▸ PROBLEM DESCRIPTION
Where does the word "observed" appear in the data? Copy every line that holds it.

[Saved data entries]
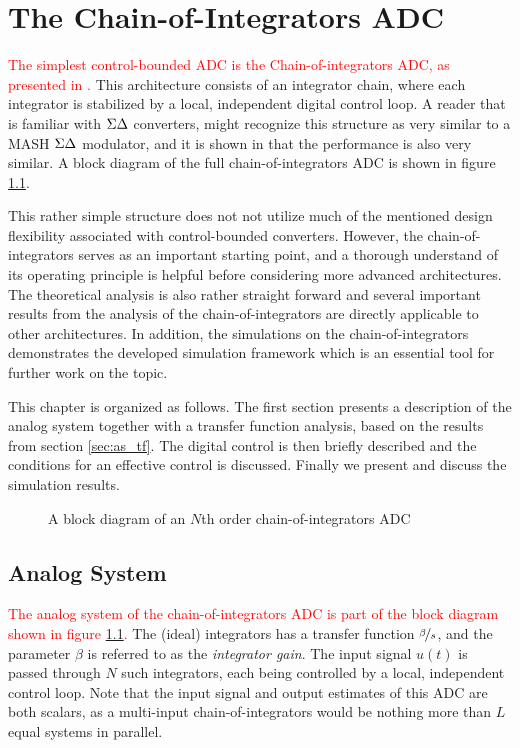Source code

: 
\chapter{The Chain-of-Integrators ADC}
\label{sec:ciadc}
\textcolor{red}{The simplest control-bounded ADC is the Chain-of-integrators ADC, as presented in \cite{cbc_2020_loeliger}.} This architecture consists of an integrator chain, where each integrator is stabilized by a local, independent digital control loop. A reader that is familiar with $\Sigma\Delta$ converters, might recognize this structure as very similar to a MASH $\Sigma\Delta$ modulator, and it is shown in \cite{malmberg_thesis} that the performance is also very similar. A block diagram of the full chain-of-integrators ADC is shown in figure \ref{fig:CI}.

This rather simple structure does not not utilize much of the mentioned design flexibility associated with control-bounded converters. However, the chain-of-integrators serves as an important starting point, and a thorough understand of its operating principle is helpful before considering more advanced architectures. The theoretical analysis is also rather straight forward and several important results from the analysis of the chain-of-integrators are directly applicable to other architectures. In addition, the simulations on the chain-of-integrators demonstrates the developed simulation framework which is an essential tool for further work on the topic.

This chapter is organized as follows. The first section presents a description of the analog system together with a transfer function analysis, based on the results from section \ref{sec:as_tf}. The digital control is then briefly described and the conditions for an effective control is discussed. Finally we present and discuss the simulation results.


\begin{figure}[hbp]
    \centering
    
    \caption{A block diagram of an $N$th order chain-of-integrators ADC}
    \label{fig:CI}
\end{figure}





\section{Analog System}
\textcolor{red}{The analog system of the chain-of-integrators ADC is part of the block diagram shown in figure \ref{fig:CI}.} The (ideal) integrators has a transfer function $\nicefrac{\beta}{s}$, and the parameter $\beta$ is referred to as the \textit{integrator gain}. The input signal $u(t)$ is passed through $N$ such integrators, each being controlled by a local, independent control loop. Note that the input signal and output estimates of this ADC are both scalars, as a multi-input chain-of-integrators would be nothing more than $L$ equal systems in parallel.

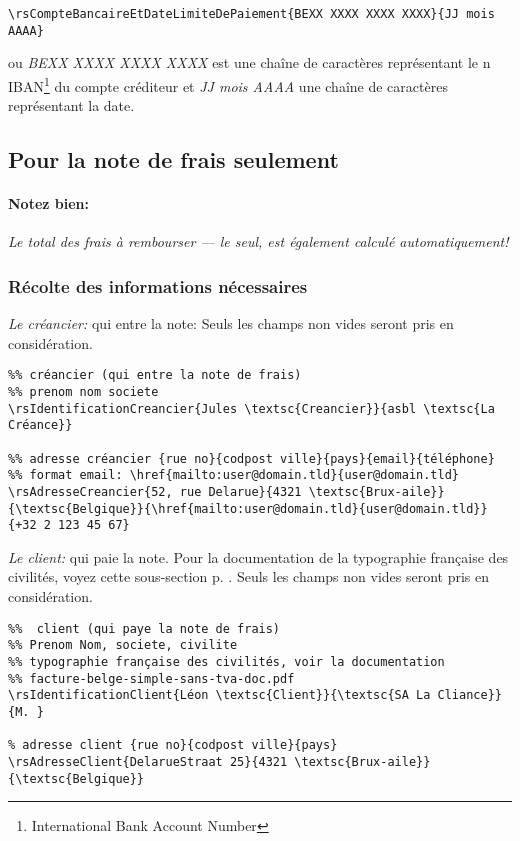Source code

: \documentclass[a4paper,10pt]{article}
\begin{document}
\begin{lstlisting}
\rsCompteBancaireEtDateLimiteDePaiement{BEXX XXXX XXXX XXXX}{JJ mois AAAA}
\end{lstlisting}
ou \emph{BEXX XXXX XXXX XXXX} est une chaîne de caractères représentant le n \textsc{IBAN}\footnote{International Bank Account Number} du compte créditeur et \emph{JJ mois AAAA} une chaîne de caractères représentant la date.



\subsection{Pour la note de frais seulement}

\paragraph{Notez bien:} \emph{Le total des frais à rembourser --- le seul, est également calculé automatiquement!}

\subsubsection{Récolte des informations nécessaires} 

\emph{Le créancier:} qui entre la note:
Seuls les champs non vides seront pris en considération.
\begin{lstlisting}
%% créancier (qui entre la note de frais)
%% prenom nom societe 
\rsIdentificationCreancier{Jules \textsc{Creancier}}{asbl \textsc{La Créance}}

%% adresse créancier {rue no}{codpost ville}{pays}{email}{téléphone}
%% format email: \href{mailto:user@domain.tld}{user@domain.tld}
\rsAdresseCreancier{52, rue Delarue}{4321 \textsc{Brux-aile}}{\textsc{Belgique}}{\href{mailto:user@domain.tld}{user@domain.tld}}{+32 2 123 45 67}
\end{lstlisting}


\emph{Le client:} qui paie la note.
Pour la documentation de la typographie française des civilités, voyez cette sous-section p. \pageref{sub:abreviations_civilites}. Seuls les champs non vides seront pris en considération.
\begin{lstlisting}
%%  client (qui paye la note de frais)
%% Prenom Nom, societe, civilite
%% typographie française des civilités, voir la documentation 
%% facture-belge-simple-sans-tva-doc.pdf 
\rsIdentificationClient{Léon \textsc{Client}}{\textsc{SA La Cliance}}{M. }

% adresse client {rue no}{codpost ville}{pays}
\rsAdresseClient{DelarueStraat 25}{4321 \textsc{Brux-aile}}{\textsc{Belgique}}
\end{lstlisting}
\end{document}
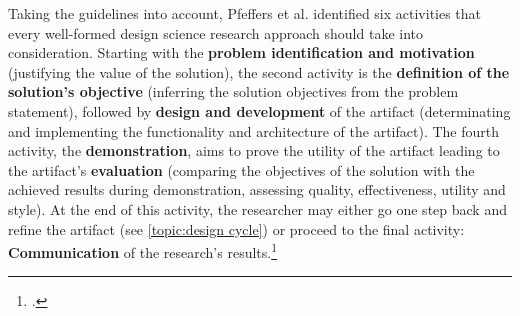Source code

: 
Taking the guidelines into account, Pfeffers et al. identified six activities that every well-formed design science research approach should take into consideration. Starting with the \textbf{problem identification and motivation} (justifying the value of the solution), the second activity is the \textbf{definition of the solution's objective} (inferring the solution objectives from the problem statement), followed by \textbf{design and development} of the artifact (determinating and implementing the functionality and architecture of the artifact). The fourth activity, the \textbf{demonstration}, aims to prove the utility of the artifact leading to the artifact's \textbf{evaluation} (comparing the objectives of the solution with the achieved results during demonstration, assessing quality, effectiveness, utility and style). At the end of this activity, the researcher may either go one step back and refine the artifact (see \ref{topic:design cycle}) or proceed to the final activity: \textbf{Communication} of the research's results.\footcite[Cf.][pp.12 et seq]{PfeffersDesignScienceResearch2007}



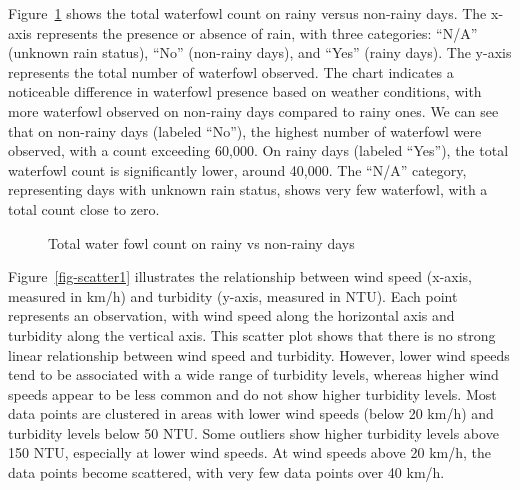 \documentclass[
  letterpaper,
  DIV=11,
  numbers=noendperiod]{scrartcl}
\begin{document}
Figure~\ref{fig-bar3} shows the total waterfowl count on rainy versus
non-rainy days. The x-axis represents the presence or absence of rain,
with three categories: ``N/A'' (unknown rain status), ``No'' (non-rainy
days), and ``Yes'' (rainy days). The y-axis represents the total number
of waterfowl observed. The chart indicates a noticeable difference in
waterfowl presence based on weather conditions, with more waterfowl
observed on non-rainy days compared to rainy ones. We can see that on
non-rainy days (labeled ``No''), the highest number of waterfowl were
observed, with a count exceeding 60,000. On rainy days (labeled
``Yes''), the total waterfowl count is significantly lower, around
40,000. The ``N/A'' category, representing days with unknown rain
status, shows very few waterfowl, with a total count close to zero.

\begin{figure}


\caption{\label{fig-bar3}Total water fowl count on rainy vs non-rainy
days}

\end{figure}%

Figure~\ref{fig-scatter1} illustrates the relationship between wind
speed (x-axis, measured in km/h) and turbidity (y-axis, measured in
NTU). Each point represents an observation, with wind speed along the
horizontal axis and turbidity along the vertical axis. This scatter plot
shows that there is no strong linear relationship between wind speed and
turbidity. However, lower wind speeds tend to be associated with a wide
range of turbidity levels, whereas higher wind speeds appear to be less
common and do not show higher turbidity levels. Most data points are
clustered in areas with lower wind speeds (below 20 km/h) and turbidity
levels below 50 NTU. Some outliers show higher turbidity levels above
150 NTU, especially at lower wind speeds. At wind speeds above 20 km/h,
the data points become scattered, with very few data points over 40
km/h.
\end{document}
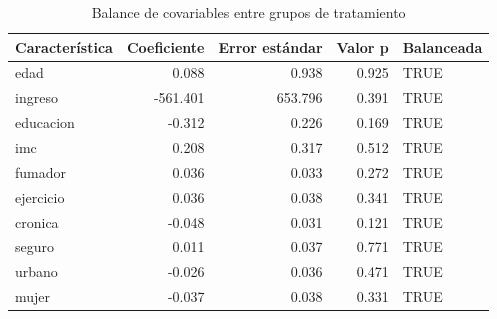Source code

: 
\begin{longtable}[t]{lrrrl}
\caption{Balance de covariables entre grupos de tratamiento}\\
\toprule
Característica & Coeficiente & Error estándar & Valor p & Balanceada\\
\midrule
edad & 0.088 & 0.938 & 0.925 & TRUE\\
ingreso & -561.401 & 653.796 & 0.391 & TRUE\\
educacion & -0.312 & 0.226 & 0.169 & TRUE\\
imc & 0.208 & 0.317 & 0.512 & TRUE\\
fumador & 0.036 & 0.033 & 0.272 & TRUE\\
ejercicio & 0.036 & 0.038 & 0.341 & TRUE\\
cronica & -0.048 & 0.031 & 0.121 & TRUE\\
seguro & 0.011 & 0.037 & 0.771 & TRUE\\
urbano & -0.026 & 0.036 & 0.471 & TRUE\\
mujer & -0.037 & 0.038 & 0.331 & TRUE\\
\bottomrule
\end{longtable}
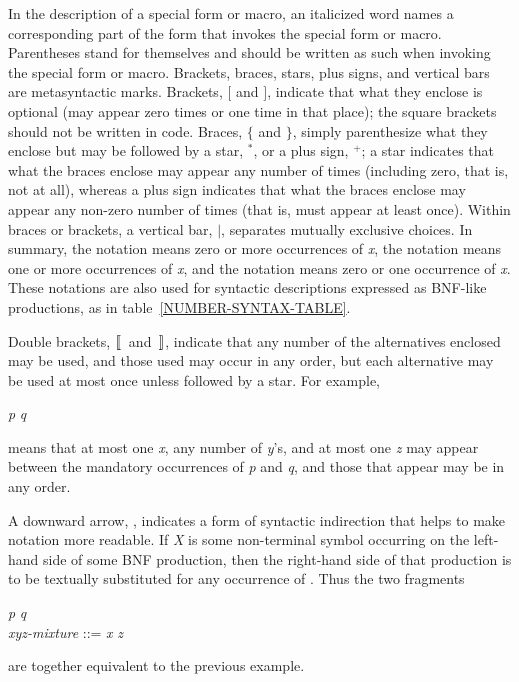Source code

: In the description of a special form or macro, an italicized word names a
corresponding part of the form that invokes the special form or macro.
Parentheses stand for themselves and should be
written as such when invoking the special form or macro.
Brackets, braces, stars, plus signs, and vertical bars are metasyntactic
marks.
Brackets,
$\lbrack$ and $\rbrack$, indicate that what they enclose is optional
(may appear zero times or one time in that place); the square
brackets should not be written in code.
Braces, $\lbrace$ and $\rbrace$, simply parenthesize what they enclose
but may be followed by a star, ${}^*$, or a plus sign, ${}^+$;
a star indicates that what the braces enclose may appear any number of times
(including zero, that is, not at all), whereas a plus sign indicates
that what the braces enclose may appear any non-zero number of times
(that is, must appear at least once).  Within braces or brackets,
a vertical bar, $|$, separates mutually exclusive choices.
In summary, the notation  means zero or more occurrences
of {\it x}, the notation  means one or more occurrences
of {\it x}, and the notation  means zero or one occurrence
of {\it x}.  These notations are also used for syntactic
descriptions expressed as BNF-like productions, as
in table~\ref{NUMBER-SYNTAX-TABLE}.

\begin{newer}
Double brackets, $\dlbrack$ and $\drbrack$, indicate that any number of the
alternatives enclosed may be used, and those used
may occur in any order, but each
alternative may be used at most once unless followed by a star.
For example,
\begin{tabbing}
{\it p}  {\it q}
\end{tabbing}
means that
at most one {\it x}, any number of {\it y}'s, and at most one {\it z}
may appear between the mandatory occurrences of {\it p}
and {\it q}, and those that appear may be in any order.

A downward arrow, \Mind{}, indicates a form of syntactic indirection
that helps to make \Mchoice{~} notation more readable.  If {\it X} is
some non-terminal symbol occurring on the left-hand side of some BNF
production, then the right-hand
side of that production is to be textually substituted for any occurrence
of .  Thus the two fragments
\begin{tabbing}
{\it p}  {\it q} \\
{\it xyz-mixture} ::= {\it x\/} {\Mor}  {\Mor} {\it z\/}
\end{tabbing}
are together equivalent to the previous example.
\end{newer}

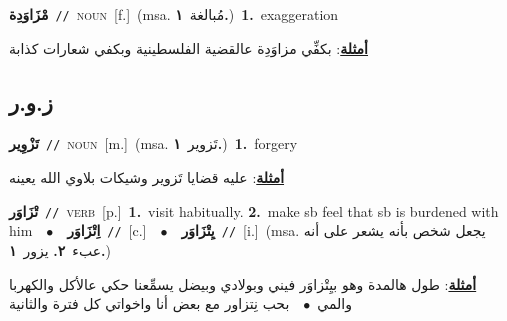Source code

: \documentclass[10pt,a4paper,twoside]{article} %
\begin{document}
\begin{multicols}{2}
{\setlength\topsep{0pt}\textbf{\foreignlanguage{arabic}{مْزَاوَدِة}}\ {\color{gray}\texttt{//}\color{black}}\ \textsc{noun}\ [f.]\ \color{gray}(msa. \foreignlanguage{arabic}{مُبالغة}~\foreignlanguage{arabic}{\textbf{١.}})\color{black}\ \textbf{1.}~exaggeration\  \begin{flushright}\color{gray}\foreignlanguage{arabic}{\textbf{\underline{\foreignlanguage{arabic}{أمثلة}}}: بكفِّي مزاوَدِة عالقضية الفلسطينية وبكفي شعارات كذابة}\end{flushright}\color{black}} \vspace{2mm}

\vspace{-3mm}
\subsection*{\color{blue}\foreignlanguage{arabic}{ز.و.ر}\color{blue}{}} 

{\setlength\topsep{0pt}\textbf{\foreignlanguage{arabic}{تَزْوِير}}\ {\color{gray}\texttt{//}\color{black}}\ \textsc{noun}\ [m.]\ \color{gray}(msa. \foreignlanguage{arabic}{تَزوير}~\foreignlanguage{arabic}{\textbf{١.}})\color{black}\ \textbf{1.}~forgery\  \begin{flushright}\color{gray}\foreignlanguage{arabic}{\textbf{\underline{\foreignlanguage{arabic}{أمثلة}}}: عليه قضايا تَزوير وشيكات بلاوي الله يعينه}\end{flushright}\color{black}} \vspace{2mm}

{\setlength\topsep{0pt}\textbf{\foreignlanguage{arabic}{تْزَاوَر}}\ {\color{gray}\texttt{//}\color{black}}\ \textsc{verb}\ [p.]\ \textbf{1.}~visit habitually.  \textbf{2.}~make sb feel that sb is burdened with him\ \ $\bullet$\ \ \setlength\topsep{0pt}\textbf{\foreignlanguage{arabic}{اِتْزَاوَر}}\ {\color{gray}\texttt{//}\color{black}}\ [c.]\ \ $\bullet$\ \ \setlength\topsep{0pt}\textbf{\foreignlanguage{arabic}{يِتْزَاوَر}}\ {\color{gray}\texttt{//}\color{black}}\ [i.]\ \color{gray}(msa. \foreignlanguage{arabic}{يجعل شخص بأنه يشعر على أنه عبء}~\foreignlanguage{arabic}{\textbf{٢.}}  \foreignlanguage{arabic}{يزور}~\foreignlanguage{arabic}{\textbf{١.}})\color{black}\  \begin{flushright}\color{gray}\foreignlanguage{arabic}{\textbf{\underline{\foreignlanguage{arabic}{أمثلة}}}: طول هالمدة وهو بيِتْزاوَر فيني وبولادي وبيضل يسمِّعنا حكي عالأكل والكهربا والمي\ $\bullet$\ \  بحب نِتزاور مع بعض أنا واخواتي كل فترة والثانية}\end{flushright}\color{black}} \vspace{2mm}


\end{multicols}
\end{document}
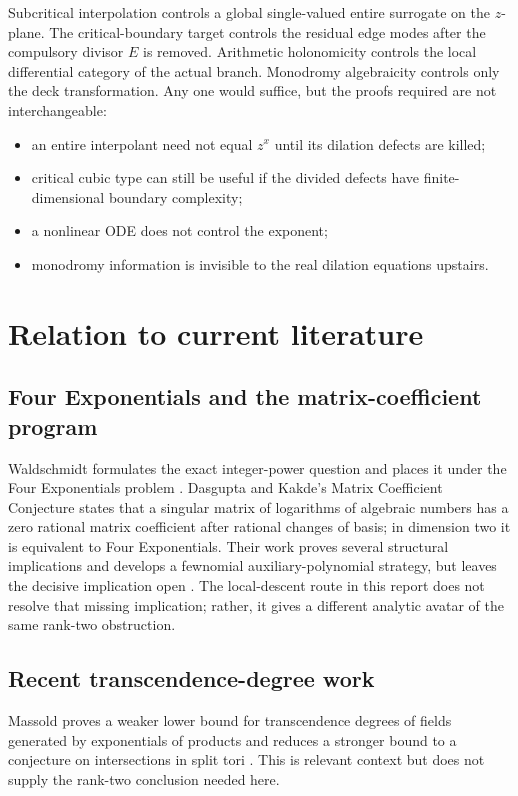 \documentclass[11pt,oneside]{article}
\theoremstyle{definition}
\theoremstyle{remark}
\begin{document}
Subcritical interpolation controls a global single-valued entire surrogate on the \(z\)-plane.  The critical-boundary target controls the residual edge modes after the compulsory divisor \(E\) is removed.  Arithmetic holonomicity controls the local differential category of the actual branch.  Monodromy algebraicity controls only the deck transformation.  Any one would suffice, but the proofs required are not interchangeable:
\begin{itemize}
\item an entire interpolant need not equal \(z^x\) until its dilation defects are killed;
\item critical cubic type can still be useful if the divided defects have finite-dimensional boundary complexity;
\item a nonlinear ODE does not control the exponent;
\item monodromy information is invisible to the real dilation equations upstairs.
\end{itemize}

\section{Relation to current literature}

\subsection{Four Exponentials and the matrix-coefficient program}

Waldschmidt formulates the exact integer-power question and places it under the Four Exponentials problem \cite{Waldschmidt2023}.  Dasgupta and Kakde's Matrix Coefficient Conjecture states that a singular matrix of logarithms of algebraic numbers has a zero rational matrix coefficient after rational changes of basis; in dimension two it is equivalent to Four Exponentials.  Their work proves several structural implications and develops a fewnomial auxiliary-polynomial strategy, but leaves the decisive implication open \cite{DasguptaKakde2026}.  The local-descent route in this report does not resolve that missing implication; rather, it gives a different analytic avatar of the same rank-two obstruction.

\subsection{Recent transcendence-degree work}

Massold proves a weaker lower bound for transcendence degrees of fields generated by exponentials of products and reduces a stronger bound to a conjecture on intersections in split tori \cite{Massold2025}.  This is relevant context but does not supply the rank-two conclusion needed here.
\end{document}
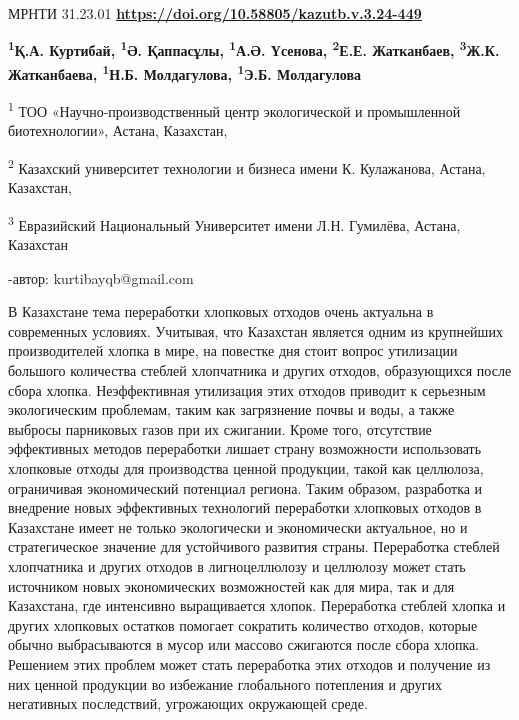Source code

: \newpage
МРНТИ 31.23.01
\hfill {\bfseries \href{https://doi.org/10.58805/kazutb.v.3.24-449}{https://doi.org/10.58805/kazutb.v.3.24-449}}


\begin{center}
{\bfseries \textsuperscript{1}Қ.А. Куртибай\envelope, \textsuperscript{1}Ә. Қаппасұлы, \textsuperscript{1}А.Ә. Үсенова, \textsuperscript{2}Е.Е. Жатканбаев, \textsuperscript{3}Ж.К. Жатканбаева, \textsuperscript{1}Н.Б. Молдагулова, \textsuperscript{1}Э.Б. Молдагулова}

\textsuperscript{1} ТОО «Научно-производственный центр экологической и
промышленной биотехнологии», Астана, Казахстан,

\textsuperscript{2} Казахский университет технологии и бизнеса имени К.
Кулажанова, Астана, Казахстан,

\textsuperscript{3} Евразийский Национальный Университет имени Л.Н.
Гумилёва, Астана, Казахстан

-автор: kurtibayqb@gmail.com
\end{center}

В Казахстане тема переработки хлопковых отходов очень актуальна в
современных условиях. Учитывая, что Казахстан является одним из
крупнейших производителей хлопка в мире, на повестке дня стоит вопрос
утилизации большого количества стеблей хлопчатника и других отходов,
образующихся после сбора хлопка. Неэффективная утилизация этих отходов
приводит к серьезным экологическим проблемам, таким как загрязнение
почвы и воды, а также выбросы парниковых газов при их сжигании. Кроме
того, отсутствие эффективных методов переработки лишает страну
возможности использовать хлопковые отходы для производства ценной
продукции, такой как целлюлоза, ограничивая экономический потенциал
региона. Таким образом, разработка и внедрение новых эффективных
технологий переработки хлопковых отходов в Казахстане имеет не только
экологически и экономически актуальное, но и стратегическое значение для
устойчивого развития страны. Переработка стеблей хлопчатника и других
отходов в лигноцеллюлозу и целлюлозу может стать источником новых
экономических возможностей как для мира, так и для Казахстана, где
интенсивно выращивается хлопок. Переработка стеблей хлопка и других
хлопковых остатков помогает сократить количество отходов, которые обычно
выбрасываются в мусор или массово сжигаются после сбора хлопка. Решением
этих проблем может стать переработка этих отходов и получение из них
ценной продукции во избежание глобального потепления и других негативных
последствий, угрожающих окружающей среде.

▸ RESULT OF THIS TASK
of waterfowl observed. The chart indicates a noticeable difference in
observed on non-rainy days compared to rainy ones. We can see that on
observed, with a count exceeding 60,000. On rainy days (labeled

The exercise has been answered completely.